__Task details__.
Since only the words are wanted, reproduce every entry exactly and leave the images behind.

[Stored data entries]
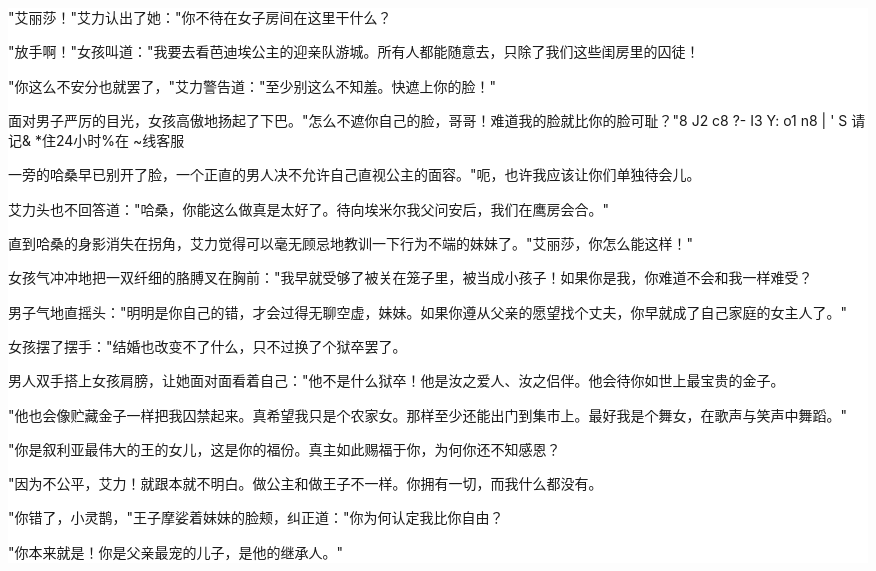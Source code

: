 



"艾丽莎！"艾力认出了她："你不待在女子房间在这里干什么？



"放手啊！"女孩叫道："我要去看芭迪埃公主的迎亲队游城。所有人都能随意去，只除了我们这些闺房里的囚徒！





"你这么不安分也就罢了，"艾力警告道："至少别这么不知羞。快遮上你的脸！"



面对男子严厉的目光，女孩高傲地扬起了下巴。"怎么不遮你自己的脸，哥哥！难道我的脸就比你的脸可耻？"8 J2 c8 ?- I3 Y: o1 n8  | ' S 请记& *住24小时%在 ~线客服



一旁的哈桑早已别开了脸，一个正直的男人决不允许自己直视公主的面容。"呃，也许我应该让你们单独待会儿。



艾力头也不回答道："哈桑，你能这么做真是太好了。待向埃米尔我父问安后，我们在鹰房会合。"



直到哈桑的身影消失在拐角，艾力觉得可以毫无顾忌地教训一下行为不端的妹妹了。"艾丽莎，你怎么能这样！"



女孩气冲冲地把一双纤细的胳膊叉在胸前："我早就受够了被关在笼子里，被当成小孩子！如果你是我，你难道不会和我一样难受？



男子气地直摇头："明明是你自己的错，才会过得无聊空虚，妹妹。如果你遵从父亲的愿望找个丈夫，你早就成了自己家庭的女主人了。"



女孩摆了摆手："结婚也改变不了什么，只不过换了个狱卒罢了。





男人双手搭上女孩肩膀，让她面对面看着自己："他不是什么狱卒！他是汝之爱人、汝之侣伴。他会待你如世上最宝贵的金子。





"他也会像贮藏金子一样把我囚禁起来。真希望我只是个农家女。那样至少还能出门到集市上。最好我是个舞女，在歌声与笑声中舞蹈。"





"你是叙利亚最伟大的王的女儿，这是你的福份。真主如此赐福于你，为何你还不知感恩？





"因为不公平，艾力！就跟本就不明白。做公主和做王子不一样。你拥有一切，而我什么都没有。





"你错了，小灵鹊，"王子摩娑着妹妹的脸颊，纠正道："你为何认定我比你自由？



"你本来就是！你是父亲最宠的儿子，是他的继承人。"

__Answer to this problem__.
Source code

: 



"艾丽莎！"艾力认出了她："你不待在女子房间在这里干什么？



"放手啊！"女孩叫道："我要去看芭迪埃公主的迎亲队游城。所有人都能随意去，只除了我们这些闺房里的囚徒！





"你这么不安分也就罢了，"艾力警告道："至少别这么不知羞。快遮上你的脸！"



面对男子严厉的目光，女孩高傲地扬起了下巴。"怎么不遮你自己的脸，哥哥！难道我的脸就比你的脸可耻？"8 J2 c8 ?- I3 Y: o1 n8  | ' S 请记& *住24小时%在 ~线客服



一旁的哈桑早已别开了脸，一个正直的男人决不允许自己直视公主的面容。"呃，也许我应该让你们单独待会儿。



艾力头也不回答道："哈桑，你能这么做真是太好了。待向埃米尔我父问安后，我们在鹰房会合。"



直到哈桑的身影消失在拐角，艾力觉得可以毫无顾忌地教训一下行为不端的妹妹了。"艾丽莎，你怎么能这样！"



女孩气冲冲地把一双纤细的胳膊叉在胸前："我早就受够了被关在笼子里，被当成小孩子！如果你是我，你难道不会和我一样难受？



男子气地直摇头："明明是你自己的错，才会过得无聊空虚，妹妹。如果你遵从父亲的愿望找个丈夫，你早就成了自己家庭的女主人了。"



女孩摆了摆手："结婚也改变不了什么，只不过换了个狱卒罢了。





男人双手搭上女孩肩膀，让她面对面看着自己："他不是什么狱卒！他是汝之爱人、汝之侣伴。他会待你如世上最宝贵的金子。





"他也会像贮藏金子一样把我囚禁起来。真希望我只是个农家女。那样至少还能出门到集市上。最好我是个舞女，在歌声与笑声中舞蹈。"





"你是叙利亚最伟大的王的女儿，这是你的福份。真主如此赐福于你，为何你还不知感恩？





"因为不公平，艾力！就跟本就不明白。做公主和做王子不一样。你拥有一切，而我什么都没有。





"你错了，小灵鹊，"王子摩娑着妹妹的脸颊，纠正道："你为何认定我比你自由？



"你本来就是！你是父亲最宠的儿子，是他的继承人。"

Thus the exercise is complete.